Des oiseaux qui interrompent subitement leur vol et leur chant, des abeilles qui regagnent précipitamment leur ruche, des macaques qui demeurent immobiles, des araignées qui défont leur toile… Ces comportements atypiques, observés par le passé lors d’éclipses solaires totales, suscitent l’intérêt des scientifiques. Ils leur permettent notamment d’en savoir plus sur la façon dont la lumière (et son interruption inattendue) influence les animaux.
« Il existe peu de données sur le comportement des animaux pendant une éclipse », mentionne Pierre Chastenay, professeur au Département de didactique à l’Université du Québec à Montréal (UQAM). Le 8 avril, ce spécialiste de l’astronomie fera équipe avec Louis Lazure, biologiste et coordonnateur de la recherche au Zoo de Granby, pour observer les réactions des pensionnaires au moment où ils seront plongés dans l’obscurité… en plein jour. Le parc zoologique, situé dans la zone de totalité de l’éclipse, s’avère un terrain de recherche idéal pour cette expérience. « Nous pourrons surveiller simultanément plusieurs espèces », dit Pierre Chastenay.

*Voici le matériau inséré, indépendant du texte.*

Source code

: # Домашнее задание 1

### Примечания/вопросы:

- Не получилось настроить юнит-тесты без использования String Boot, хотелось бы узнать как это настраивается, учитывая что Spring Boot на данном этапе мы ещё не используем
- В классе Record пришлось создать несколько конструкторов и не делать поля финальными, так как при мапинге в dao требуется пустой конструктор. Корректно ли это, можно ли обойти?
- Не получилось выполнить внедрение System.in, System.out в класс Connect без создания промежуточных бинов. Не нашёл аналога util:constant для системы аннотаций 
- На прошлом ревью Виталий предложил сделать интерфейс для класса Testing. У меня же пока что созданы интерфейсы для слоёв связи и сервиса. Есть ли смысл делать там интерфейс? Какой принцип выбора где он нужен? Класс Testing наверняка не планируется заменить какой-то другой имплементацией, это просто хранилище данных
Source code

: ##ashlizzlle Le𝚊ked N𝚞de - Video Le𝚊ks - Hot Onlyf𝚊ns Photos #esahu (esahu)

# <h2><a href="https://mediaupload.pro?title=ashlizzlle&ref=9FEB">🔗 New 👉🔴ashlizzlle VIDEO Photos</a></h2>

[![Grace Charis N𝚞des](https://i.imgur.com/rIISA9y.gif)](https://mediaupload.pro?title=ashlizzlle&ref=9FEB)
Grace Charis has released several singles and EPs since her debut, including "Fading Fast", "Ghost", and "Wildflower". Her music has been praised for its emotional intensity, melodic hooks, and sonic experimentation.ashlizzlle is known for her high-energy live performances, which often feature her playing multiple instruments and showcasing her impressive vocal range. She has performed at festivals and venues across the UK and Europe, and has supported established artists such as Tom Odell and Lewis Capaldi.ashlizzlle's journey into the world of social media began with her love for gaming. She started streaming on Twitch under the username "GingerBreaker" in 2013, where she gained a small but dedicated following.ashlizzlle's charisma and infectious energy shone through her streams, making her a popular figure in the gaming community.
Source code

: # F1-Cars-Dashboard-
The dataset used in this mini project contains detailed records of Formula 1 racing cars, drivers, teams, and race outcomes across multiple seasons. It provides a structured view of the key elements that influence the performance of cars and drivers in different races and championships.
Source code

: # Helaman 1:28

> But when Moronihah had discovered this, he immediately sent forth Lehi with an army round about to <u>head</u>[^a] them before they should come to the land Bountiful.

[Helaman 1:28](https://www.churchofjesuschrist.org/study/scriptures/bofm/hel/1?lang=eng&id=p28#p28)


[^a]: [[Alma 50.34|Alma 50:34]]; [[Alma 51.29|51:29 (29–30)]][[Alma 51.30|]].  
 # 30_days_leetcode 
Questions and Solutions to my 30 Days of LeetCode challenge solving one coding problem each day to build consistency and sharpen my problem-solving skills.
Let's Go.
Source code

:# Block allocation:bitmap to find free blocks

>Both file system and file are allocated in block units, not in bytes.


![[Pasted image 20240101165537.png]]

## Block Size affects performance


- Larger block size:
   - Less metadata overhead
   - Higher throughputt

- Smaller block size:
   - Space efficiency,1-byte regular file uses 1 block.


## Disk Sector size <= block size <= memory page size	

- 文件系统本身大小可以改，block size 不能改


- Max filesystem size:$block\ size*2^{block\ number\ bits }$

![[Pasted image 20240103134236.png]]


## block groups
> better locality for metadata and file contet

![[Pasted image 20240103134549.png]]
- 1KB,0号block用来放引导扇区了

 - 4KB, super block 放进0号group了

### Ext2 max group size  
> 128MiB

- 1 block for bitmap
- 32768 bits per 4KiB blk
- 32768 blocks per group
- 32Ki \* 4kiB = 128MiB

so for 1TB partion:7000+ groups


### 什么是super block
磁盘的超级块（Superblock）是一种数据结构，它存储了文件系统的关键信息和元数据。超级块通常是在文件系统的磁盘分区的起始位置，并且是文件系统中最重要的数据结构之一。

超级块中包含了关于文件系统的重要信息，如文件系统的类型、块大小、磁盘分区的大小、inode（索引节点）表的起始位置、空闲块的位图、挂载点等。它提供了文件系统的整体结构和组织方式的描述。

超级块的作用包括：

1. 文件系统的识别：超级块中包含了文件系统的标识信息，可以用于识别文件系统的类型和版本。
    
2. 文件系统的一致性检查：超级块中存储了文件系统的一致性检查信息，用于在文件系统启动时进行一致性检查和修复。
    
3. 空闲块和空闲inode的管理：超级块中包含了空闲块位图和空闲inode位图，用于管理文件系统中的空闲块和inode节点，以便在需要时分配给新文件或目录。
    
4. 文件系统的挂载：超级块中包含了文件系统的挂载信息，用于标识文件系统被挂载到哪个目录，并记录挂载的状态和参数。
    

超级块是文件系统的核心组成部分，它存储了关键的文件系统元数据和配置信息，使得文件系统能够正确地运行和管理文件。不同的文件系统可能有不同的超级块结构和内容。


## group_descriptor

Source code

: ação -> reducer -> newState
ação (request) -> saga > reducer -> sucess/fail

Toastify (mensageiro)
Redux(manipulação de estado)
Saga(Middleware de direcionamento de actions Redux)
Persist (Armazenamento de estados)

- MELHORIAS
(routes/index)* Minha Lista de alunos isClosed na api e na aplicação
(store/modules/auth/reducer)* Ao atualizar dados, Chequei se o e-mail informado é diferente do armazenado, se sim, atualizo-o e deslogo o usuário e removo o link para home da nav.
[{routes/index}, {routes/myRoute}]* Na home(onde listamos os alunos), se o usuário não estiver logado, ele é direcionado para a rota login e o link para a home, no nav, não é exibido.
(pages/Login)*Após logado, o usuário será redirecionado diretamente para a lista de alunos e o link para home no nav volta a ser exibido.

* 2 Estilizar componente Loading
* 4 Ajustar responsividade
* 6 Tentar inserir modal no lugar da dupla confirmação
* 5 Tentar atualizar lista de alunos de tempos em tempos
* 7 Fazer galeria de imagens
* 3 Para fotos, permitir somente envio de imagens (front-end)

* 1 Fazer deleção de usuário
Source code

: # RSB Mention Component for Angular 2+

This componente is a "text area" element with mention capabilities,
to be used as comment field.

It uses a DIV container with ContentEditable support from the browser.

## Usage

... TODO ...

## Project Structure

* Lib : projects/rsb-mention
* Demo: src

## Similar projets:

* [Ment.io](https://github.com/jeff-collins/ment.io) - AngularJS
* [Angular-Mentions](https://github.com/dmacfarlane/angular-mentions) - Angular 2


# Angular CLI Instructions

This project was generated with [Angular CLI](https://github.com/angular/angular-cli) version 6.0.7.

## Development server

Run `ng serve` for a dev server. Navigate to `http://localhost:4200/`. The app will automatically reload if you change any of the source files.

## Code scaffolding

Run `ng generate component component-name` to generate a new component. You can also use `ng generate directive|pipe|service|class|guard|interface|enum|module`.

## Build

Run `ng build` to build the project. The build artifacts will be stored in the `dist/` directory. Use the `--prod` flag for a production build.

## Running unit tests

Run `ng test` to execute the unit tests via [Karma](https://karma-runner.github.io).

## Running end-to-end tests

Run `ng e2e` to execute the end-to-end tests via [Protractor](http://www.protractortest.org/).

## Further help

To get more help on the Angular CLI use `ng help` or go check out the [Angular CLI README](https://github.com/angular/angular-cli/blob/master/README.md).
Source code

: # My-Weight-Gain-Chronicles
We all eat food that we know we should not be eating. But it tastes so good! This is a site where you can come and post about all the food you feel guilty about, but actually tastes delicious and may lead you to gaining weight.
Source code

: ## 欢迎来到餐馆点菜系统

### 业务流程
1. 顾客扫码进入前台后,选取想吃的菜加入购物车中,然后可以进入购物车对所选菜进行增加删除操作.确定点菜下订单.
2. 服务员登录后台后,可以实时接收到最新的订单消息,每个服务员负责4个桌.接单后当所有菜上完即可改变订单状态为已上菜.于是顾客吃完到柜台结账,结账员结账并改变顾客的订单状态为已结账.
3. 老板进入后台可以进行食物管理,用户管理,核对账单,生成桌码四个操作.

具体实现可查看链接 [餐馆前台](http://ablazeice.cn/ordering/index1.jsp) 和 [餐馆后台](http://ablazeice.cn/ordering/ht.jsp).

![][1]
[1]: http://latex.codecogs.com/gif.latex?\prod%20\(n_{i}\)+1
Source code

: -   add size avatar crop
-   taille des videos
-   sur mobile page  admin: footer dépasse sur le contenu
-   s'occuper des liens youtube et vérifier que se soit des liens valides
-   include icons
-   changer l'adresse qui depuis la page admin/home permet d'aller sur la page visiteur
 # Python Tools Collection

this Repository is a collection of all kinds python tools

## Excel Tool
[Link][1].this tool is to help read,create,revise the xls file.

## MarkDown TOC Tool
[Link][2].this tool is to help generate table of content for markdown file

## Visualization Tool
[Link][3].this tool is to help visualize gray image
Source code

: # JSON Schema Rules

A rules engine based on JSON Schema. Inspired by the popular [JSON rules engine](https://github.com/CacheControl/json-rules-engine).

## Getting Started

L’équipe du zoo consignera méticuleusement les comportements des animaux avant, pendant et après l’éclipse. « Nous voulons établir des comparaisons entre les comportements observés lors de journées normales et lors de la journée de l’éclipse », indique Louis Lazure. En plus des observations directes, pas moins de 14 caméras enregistreront aussi les mouvements des animaux qui seront à l’extérieur à ce moment de l’année. La liste comprend onze mammifères (macaques japonais, ours noirs de l’Himalaya, zèbres, wallabies, léopards des neiges, petits pandas, chameaux, dromadaires, saros du Japon, tahrs et yacks) et quatre espèces d’oiseaux (autruches, émeus, grues du Japon, lophophores resplendissants). « Plus l’animal présente un comportement complexe et actif, plus il est intéressant pour l’étude, car il sera possible de différencier son comportement typique de jour de celui observé lors de l’éclipse », dit le biologiste.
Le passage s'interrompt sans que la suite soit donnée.